Location
- 345 Vine Street Fairport Harbor, (Lake County), Ohio 44077 United States
- Coordinates: 41°45′17″N 81°16′21″W﻿ / ﻿41.75472°N 81.27250°W

Information
- Type: Public, Coeducational high school
- Opened: 1876
- School district: Fairport Harbor Exempted Village Schools
- NCES School ID: 390453602190
- Principal: Dr. Steve Norris
- Teaching staff: 17.00 (on an FTE basis)
- Grades: 6–12
- Enrollment: 291 (2024–25)
- Student to teacher ratio: 17.12
- Colors: Maroon & white
- Athletics conference: Chagrin Valley Conference
- Team name: Skippers
- Website: https://www.fhevs.org/school-selection/ms-hs-harding

= Fairport Harding High School =

Public, coeducational high school in Fairport Harbor, Ohio, United States

Fairport Harding High School is a public high school in Fairport Harbor, Ohio. It is the only high school in the Fairport Harbor Exempted Village School District. Athletic teams Skippers and compete as a member of the Ohio High School Athletic Association and is a member of the Chagrin Valley Conference.

== History ==
Opened in 1876, Fairport Harding High School serves students grades 9-12.

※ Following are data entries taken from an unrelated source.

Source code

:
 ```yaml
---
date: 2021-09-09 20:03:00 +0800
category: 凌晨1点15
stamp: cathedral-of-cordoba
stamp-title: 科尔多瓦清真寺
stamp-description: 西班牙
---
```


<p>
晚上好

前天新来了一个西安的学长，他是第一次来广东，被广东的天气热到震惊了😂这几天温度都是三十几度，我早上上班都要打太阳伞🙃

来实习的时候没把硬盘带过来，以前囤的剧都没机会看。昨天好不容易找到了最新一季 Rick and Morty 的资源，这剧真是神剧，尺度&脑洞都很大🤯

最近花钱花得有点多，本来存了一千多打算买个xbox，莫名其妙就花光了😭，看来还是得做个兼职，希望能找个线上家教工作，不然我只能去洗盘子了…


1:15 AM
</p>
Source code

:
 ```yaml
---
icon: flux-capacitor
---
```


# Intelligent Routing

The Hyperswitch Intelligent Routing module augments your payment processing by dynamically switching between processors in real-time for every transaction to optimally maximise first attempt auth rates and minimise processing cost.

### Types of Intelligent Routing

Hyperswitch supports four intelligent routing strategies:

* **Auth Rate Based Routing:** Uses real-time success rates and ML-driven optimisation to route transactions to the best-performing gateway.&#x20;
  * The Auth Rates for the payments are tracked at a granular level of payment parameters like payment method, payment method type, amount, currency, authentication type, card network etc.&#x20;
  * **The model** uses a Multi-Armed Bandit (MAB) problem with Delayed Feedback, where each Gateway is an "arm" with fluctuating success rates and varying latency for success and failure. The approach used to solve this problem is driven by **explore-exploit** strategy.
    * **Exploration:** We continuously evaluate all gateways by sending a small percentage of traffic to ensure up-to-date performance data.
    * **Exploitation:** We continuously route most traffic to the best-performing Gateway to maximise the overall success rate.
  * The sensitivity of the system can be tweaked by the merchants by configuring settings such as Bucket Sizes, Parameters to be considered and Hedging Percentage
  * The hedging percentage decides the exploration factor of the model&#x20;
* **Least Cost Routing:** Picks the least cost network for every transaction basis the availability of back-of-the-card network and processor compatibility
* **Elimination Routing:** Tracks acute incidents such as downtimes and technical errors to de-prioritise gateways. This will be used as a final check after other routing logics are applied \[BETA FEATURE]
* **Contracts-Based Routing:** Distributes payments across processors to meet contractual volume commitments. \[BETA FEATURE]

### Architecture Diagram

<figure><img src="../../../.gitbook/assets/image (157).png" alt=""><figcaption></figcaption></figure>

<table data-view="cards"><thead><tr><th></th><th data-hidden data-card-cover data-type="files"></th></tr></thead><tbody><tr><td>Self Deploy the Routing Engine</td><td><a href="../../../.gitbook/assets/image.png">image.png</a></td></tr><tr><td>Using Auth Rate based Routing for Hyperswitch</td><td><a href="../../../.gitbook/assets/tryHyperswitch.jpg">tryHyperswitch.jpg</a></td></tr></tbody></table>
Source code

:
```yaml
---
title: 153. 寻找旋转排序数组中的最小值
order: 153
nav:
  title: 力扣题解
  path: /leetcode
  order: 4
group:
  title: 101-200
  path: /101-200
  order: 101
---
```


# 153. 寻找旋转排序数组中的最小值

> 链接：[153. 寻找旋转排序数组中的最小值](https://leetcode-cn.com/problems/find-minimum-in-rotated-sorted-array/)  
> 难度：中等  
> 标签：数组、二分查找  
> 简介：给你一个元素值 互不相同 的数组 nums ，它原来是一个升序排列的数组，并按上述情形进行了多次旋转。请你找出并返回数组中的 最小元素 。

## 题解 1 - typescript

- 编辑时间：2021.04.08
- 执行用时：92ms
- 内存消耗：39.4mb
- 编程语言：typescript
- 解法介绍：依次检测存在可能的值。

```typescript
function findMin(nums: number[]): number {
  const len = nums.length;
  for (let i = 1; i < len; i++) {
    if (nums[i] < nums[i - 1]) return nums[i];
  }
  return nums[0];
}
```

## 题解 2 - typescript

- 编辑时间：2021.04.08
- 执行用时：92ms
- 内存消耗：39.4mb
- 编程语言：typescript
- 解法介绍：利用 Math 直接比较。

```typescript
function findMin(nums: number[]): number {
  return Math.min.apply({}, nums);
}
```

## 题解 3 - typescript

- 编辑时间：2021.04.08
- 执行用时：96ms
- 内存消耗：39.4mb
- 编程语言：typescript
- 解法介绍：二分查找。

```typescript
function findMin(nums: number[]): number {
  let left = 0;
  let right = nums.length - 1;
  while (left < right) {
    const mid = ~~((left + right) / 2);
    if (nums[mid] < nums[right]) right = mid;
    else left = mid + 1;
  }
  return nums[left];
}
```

Fairport Harding High School was originally opened in 1876, where it was located on Third Street, it was a one room high school with just one teacher. In 1899, the board of education allowed Fairport Habor residents vote on the construction of a new school, which was opened in 1903 on Plum Street. The high school was later opened at its current location in 1921.

In 1924, the BOE renamed the high school after presidents who had died in office, the Plum Street location being named after the 25th U.S. President William McKinley, the old Third Street building being named after the 20th U.S. President James A. Garfield, and the Vine Street building being named after the 29th U.S. President Warren G. Harding.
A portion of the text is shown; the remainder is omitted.